#### [TO DO]
Search the records below for the word "herokuapp". Pull out each line that has it.

[Stored data]

──────

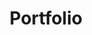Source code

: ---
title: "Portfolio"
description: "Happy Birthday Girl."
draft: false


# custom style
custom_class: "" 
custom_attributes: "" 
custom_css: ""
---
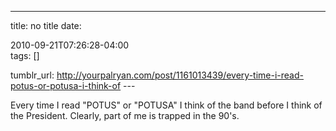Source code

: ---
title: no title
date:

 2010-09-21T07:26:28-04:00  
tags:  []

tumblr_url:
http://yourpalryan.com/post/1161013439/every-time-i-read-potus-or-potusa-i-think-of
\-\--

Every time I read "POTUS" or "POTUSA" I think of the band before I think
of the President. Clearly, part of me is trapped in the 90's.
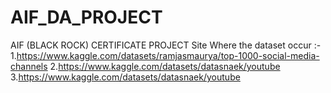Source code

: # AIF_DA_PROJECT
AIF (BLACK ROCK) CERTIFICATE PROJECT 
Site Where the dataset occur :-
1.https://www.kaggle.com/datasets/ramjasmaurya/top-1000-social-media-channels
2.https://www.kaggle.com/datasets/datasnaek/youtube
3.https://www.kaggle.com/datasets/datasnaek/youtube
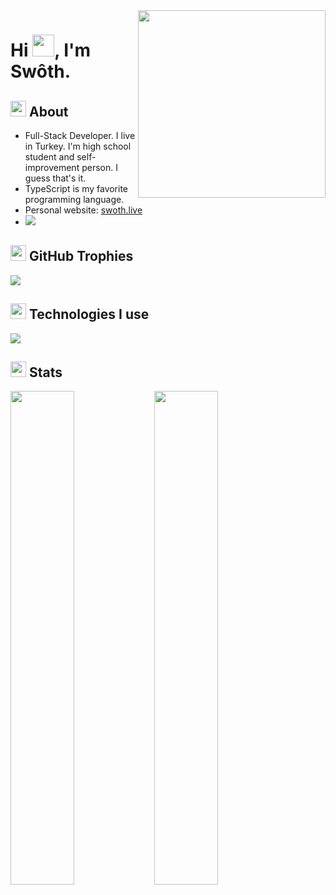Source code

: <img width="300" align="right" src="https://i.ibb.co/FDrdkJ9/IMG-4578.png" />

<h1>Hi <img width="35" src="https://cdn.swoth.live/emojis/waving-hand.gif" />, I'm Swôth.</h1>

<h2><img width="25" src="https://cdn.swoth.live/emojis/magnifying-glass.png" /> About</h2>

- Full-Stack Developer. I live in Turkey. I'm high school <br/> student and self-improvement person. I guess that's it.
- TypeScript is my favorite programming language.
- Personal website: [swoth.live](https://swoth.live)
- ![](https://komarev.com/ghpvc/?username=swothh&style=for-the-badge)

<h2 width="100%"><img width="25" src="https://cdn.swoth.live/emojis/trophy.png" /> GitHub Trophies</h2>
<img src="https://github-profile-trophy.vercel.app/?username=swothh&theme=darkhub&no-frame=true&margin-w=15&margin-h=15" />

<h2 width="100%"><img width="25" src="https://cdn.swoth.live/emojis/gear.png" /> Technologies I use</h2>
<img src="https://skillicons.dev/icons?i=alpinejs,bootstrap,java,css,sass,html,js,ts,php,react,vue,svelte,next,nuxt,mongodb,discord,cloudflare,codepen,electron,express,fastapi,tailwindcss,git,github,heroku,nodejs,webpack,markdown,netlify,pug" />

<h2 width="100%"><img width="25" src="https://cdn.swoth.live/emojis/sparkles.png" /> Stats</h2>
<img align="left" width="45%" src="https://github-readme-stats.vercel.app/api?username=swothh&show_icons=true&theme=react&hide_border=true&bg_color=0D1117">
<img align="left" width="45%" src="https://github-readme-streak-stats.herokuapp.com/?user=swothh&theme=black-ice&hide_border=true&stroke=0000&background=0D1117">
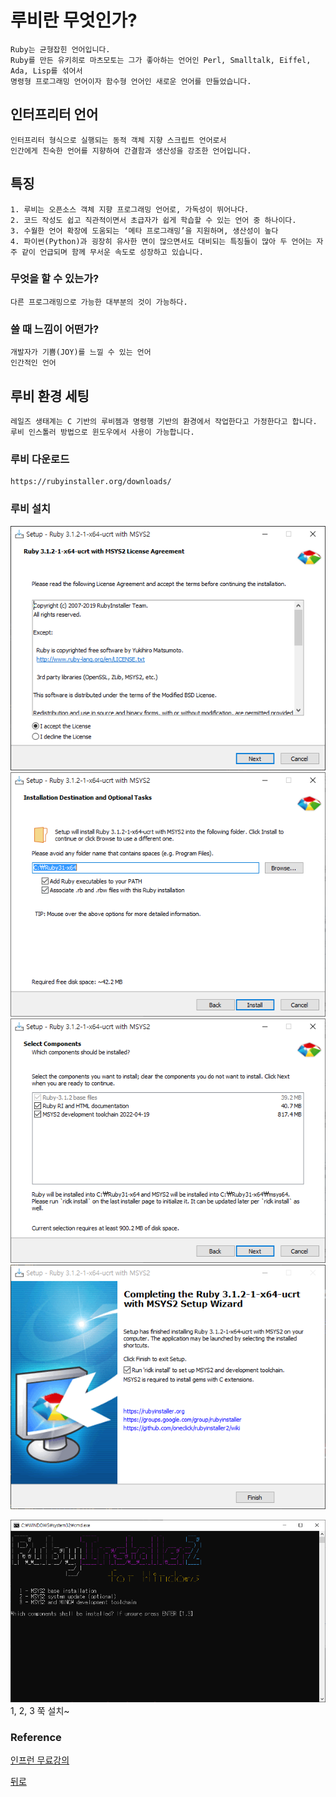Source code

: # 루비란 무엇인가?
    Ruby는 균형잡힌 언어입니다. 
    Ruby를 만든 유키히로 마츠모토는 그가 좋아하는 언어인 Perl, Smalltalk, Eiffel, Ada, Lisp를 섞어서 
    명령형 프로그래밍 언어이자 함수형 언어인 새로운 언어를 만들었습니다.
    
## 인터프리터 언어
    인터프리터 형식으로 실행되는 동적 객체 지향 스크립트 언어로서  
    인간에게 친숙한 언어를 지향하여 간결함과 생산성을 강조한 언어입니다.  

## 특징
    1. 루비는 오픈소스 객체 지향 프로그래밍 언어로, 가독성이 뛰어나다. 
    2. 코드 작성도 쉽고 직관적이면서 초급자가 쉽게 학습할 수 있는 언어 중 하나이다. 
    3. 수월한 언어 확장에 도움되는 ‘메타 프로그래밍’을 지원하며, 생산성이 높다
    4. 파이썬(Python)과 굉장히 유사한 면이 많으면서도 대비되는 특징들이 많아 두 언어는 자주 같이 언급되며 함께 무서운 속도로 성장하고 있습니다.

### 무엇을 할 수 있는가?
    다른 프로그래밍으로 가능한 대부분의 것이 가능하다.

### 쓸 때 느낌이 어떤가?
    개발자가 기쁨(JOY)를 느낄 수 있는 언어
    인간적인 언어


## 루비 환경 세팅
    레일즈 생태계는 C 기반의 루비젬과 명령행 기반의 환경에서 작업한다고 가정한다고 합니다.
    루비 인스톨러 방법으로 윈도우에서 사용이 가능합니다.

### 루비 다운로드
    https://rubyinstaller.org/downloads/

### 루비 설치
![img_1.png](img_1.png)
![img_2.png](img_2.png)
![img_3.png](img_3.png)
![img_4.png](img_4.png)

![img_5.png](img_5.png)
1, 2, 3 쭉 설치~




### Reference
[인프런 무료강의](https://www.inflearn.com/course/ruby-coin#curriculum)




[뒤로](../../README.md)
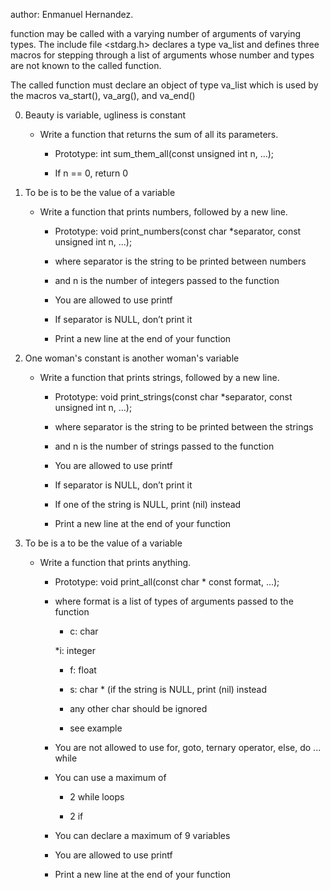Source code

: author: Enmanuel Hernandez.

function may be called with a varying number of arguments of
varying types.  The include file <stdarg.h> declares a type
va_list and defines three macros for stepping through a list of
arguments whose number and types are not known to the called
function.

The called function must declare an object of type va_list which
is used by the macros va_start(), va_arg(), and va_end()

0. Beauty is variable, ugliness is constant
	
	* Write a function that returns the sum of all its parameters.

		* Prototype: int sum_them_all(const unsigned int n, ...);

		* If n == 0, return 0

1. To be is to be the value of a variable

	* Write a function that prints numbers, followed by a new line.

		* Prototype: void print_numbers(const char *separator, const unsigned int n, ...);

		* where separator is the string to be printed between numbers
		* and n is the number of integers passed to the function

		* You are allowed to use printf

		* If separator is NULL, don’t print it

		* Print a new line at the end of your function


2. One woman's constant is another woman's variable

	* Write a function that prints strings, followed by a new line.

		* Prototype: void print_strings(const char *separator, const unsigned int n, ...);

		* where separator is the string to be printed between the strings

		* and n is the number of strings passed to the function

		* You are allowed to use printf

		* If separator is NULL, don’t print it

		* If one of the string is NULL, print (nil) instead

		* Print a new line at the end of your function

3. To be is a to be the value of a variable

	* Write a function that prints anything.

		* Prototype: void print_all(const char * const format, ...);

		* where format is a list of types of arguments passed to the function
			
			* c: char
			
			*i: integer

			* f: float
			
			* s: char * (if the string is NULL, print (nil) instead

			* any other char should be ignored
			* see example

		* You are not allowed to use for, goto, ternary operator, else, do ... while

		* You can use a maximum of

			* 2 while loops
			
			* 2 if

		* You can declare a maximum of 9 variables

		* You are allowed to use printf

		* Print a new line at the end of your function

──────

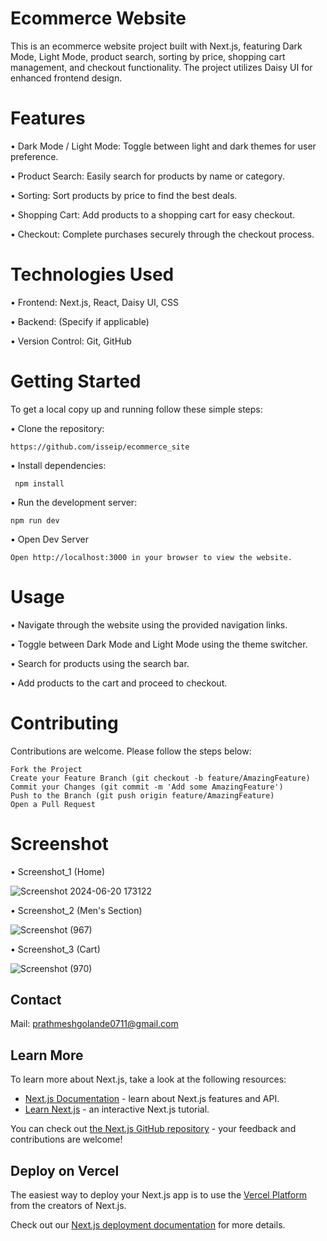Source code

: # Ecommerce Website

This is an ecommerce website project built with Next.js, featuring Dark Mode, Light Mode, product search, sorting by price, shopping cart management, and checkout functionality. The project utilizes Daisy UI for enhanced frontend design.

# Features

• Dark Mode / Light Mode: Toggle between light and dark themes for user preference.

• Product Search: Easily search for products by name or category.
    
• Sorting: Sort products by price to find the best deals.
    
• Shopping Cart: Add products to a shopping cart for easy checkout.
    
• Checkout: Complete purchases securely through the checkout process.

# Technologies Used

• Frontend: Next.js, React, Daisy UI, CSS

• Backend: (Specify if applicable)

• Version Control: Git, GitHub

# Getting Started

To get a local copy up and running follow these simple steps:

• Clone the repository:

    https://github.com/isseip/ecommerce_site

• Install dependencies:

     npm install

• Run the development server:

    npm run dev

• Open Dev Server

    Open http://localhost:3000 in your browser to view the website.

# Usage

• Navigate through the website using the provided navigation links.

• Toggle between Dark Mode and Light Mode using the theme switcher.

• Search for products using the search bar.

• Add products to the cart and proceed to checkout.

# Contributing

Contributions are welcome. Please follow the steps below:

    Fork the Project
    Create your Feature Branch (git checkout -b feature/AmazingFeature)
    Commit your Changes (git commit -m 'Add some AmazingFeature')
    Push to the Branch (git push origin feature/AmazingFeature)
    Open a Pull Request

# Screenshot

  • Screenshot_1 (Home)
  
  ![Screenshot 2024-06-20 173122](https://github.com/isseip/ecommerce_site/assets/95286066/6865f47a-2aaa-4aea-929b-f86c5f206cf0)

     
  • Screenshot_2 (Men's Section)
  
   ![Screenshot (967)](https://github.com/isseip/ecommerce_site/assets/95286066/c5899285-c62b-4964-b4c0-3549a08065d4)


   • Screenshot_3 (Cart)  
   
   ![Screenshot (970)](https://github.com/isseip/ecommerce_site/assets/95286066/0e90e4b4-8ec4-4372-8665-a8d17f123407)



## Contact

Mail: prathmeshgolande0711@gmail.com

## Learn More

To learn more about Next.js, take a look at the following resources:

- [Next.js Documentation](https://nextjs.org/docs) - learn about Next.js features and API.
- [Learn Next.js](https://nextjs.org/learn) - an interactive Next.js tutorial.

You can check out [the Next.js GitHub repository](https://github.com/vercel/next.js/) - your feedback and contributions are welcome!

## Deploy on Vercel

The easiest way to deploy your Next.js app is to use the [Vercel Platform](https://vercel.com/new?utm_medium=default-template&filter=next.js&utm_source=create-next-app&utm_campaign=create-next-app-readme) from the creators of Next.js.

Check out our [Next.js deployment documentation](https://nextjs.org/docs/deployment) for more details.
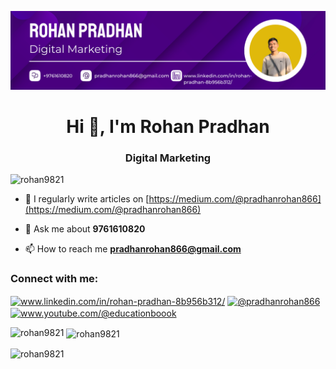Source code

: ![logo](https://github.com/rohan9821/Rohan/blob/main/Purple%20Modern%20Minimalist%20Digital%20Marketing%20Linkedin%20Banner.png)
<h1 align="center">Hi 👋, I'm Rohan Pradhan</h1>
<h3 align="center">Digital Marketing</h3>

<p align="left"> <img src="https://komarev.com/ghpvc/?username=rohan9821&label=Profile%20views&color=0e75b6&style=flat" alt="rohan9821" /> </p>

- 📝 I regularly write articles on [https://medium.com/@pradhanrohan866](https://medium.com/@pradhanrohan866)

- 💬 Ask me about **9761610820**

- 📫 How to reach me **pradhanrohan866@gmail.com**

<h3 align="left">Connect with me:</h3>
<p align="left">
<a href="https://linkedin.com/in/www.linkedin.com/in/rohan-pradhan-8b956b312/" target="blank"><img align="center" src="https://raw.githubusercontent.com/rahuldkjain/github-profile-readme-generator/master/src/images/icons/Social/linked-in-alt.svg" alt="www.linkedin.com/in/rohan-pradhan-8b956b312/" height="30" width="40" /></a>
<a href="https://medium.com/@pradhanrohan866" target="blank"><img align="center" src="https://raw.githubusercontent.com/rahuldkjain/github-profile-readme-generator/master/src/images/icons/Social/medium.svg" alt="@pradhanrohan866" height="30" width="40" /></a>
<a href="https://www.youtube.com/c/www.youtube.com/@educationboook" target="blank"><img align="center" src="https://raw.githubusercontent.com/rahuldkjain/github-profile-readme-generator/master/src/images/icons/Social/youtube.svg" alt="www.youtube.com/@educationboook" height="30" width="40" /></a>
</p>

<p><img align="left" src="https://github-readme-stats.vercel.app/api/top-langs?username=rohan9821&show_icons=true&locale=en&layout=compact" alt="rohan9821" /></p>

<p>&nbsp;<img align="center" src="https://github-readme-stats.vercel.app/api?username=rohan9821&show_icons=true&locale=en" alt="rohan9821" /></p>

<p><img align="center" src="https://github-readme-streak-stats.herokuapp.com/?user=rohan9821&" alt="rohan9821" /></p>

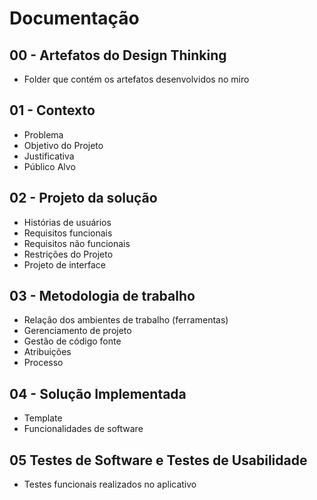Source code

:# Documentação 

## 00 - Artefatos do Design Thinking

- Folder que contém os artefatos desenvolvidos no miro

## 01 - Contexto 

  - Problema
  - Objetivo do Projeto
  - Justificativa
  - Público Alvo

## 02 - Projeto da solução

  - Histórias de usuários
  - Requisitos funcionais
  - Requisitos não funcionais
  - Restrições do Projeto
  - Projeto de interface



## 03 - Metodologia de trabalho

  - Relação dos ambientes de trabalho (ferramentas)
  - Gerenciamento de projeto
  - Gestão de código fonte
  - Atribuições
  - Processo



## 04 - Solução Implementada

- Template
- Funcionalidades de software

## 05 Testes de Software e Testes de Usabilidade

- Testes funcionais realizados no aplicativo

──────

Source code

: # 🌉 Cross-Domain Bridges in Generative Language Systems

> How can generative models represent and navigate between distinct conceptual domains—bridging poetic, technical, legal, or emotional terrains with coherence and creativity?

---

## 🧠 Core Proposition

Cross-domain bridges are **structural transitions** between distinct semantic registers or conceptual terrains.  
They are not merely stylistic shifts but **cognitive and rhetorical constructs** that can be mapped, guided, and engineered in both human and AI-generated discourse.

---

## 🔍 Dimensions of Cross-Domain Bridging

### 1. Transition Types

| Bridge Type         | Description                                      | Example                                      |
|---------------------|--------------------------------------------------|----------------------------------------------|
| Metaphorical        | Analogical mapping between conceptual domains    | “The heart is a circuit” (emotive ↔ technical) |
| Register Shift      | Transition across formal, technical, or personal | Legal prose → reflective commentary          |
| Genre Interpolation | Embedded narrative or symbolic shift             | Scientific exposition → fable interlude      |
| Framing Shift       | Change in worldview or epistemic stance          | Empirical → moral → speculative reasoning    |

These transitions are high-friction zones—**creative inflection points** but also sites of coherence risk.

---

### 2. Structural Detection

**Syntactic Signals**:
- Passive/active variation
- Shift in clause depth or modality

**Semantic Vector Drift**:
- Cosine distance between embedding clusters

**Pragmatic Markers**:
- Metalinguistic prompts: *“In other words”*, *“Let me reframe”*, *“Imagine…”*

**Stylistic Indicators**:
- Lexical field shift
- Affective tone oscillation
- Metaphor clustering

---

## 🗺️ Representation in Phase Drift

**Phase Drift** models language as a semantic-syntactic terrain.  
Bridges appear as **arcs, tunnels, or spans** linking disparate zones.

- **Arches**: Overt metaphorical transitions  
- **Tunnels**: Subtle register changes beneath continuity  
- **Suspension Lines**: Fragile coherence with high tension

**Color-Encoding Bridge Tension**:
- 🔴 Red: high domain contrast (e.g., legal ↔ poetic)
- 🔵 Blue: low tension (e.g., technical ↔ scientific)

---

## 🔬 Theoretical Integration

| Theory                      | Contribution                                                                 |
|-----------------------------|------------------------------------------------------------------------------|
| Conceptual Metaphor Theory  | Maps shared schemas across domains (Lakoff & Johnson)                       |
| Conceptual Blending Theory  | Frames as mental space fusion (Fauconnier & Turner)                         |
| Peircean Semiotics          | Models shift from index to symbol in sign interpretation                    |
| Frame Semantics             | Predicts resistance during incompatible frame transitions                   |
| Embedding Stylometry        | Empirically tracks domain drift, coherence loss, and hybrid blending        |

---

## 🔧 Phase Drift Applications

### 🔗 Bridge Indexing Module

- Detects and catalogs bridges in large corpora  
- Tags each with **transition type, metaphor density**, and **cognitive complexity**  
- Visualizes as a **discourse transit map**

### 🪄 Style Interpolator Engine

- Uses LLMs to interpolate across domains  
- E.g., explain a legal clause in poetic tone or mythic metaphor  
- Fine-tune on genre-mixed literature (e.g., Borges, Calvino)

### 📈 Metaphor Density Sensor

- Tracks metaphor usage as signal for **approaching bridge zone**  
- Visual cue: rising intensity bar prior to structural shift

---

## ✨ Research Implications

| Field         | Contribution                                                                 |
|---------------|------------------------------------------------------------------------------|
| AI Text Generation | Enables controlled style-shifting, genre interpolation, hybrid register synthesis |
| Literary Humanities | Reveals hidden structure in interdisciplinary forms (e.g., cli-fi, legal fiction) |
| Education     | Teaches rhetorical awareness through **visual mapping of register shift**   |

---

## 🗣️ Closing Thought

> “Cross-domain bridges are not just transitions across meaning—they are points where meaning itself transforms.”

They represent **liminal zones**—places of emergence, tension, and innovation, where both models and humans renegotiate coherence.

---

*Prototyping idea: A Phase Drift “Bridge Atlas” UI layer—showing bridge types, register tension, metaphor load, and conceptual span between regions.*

──────

#### [WRITTEN RESPONSE]
<img align="left" width="45%" src="https://github-readme-streak-stats.herokuapp.com/?user=swothh&theme=black-ice&hide_border=true&stroke=0000&background=0D1117">
<p><img align="center" src="https://github-readme-streak-stats.herokuapp.com/?user=rohan9821&" alt="rohan9821" /></p>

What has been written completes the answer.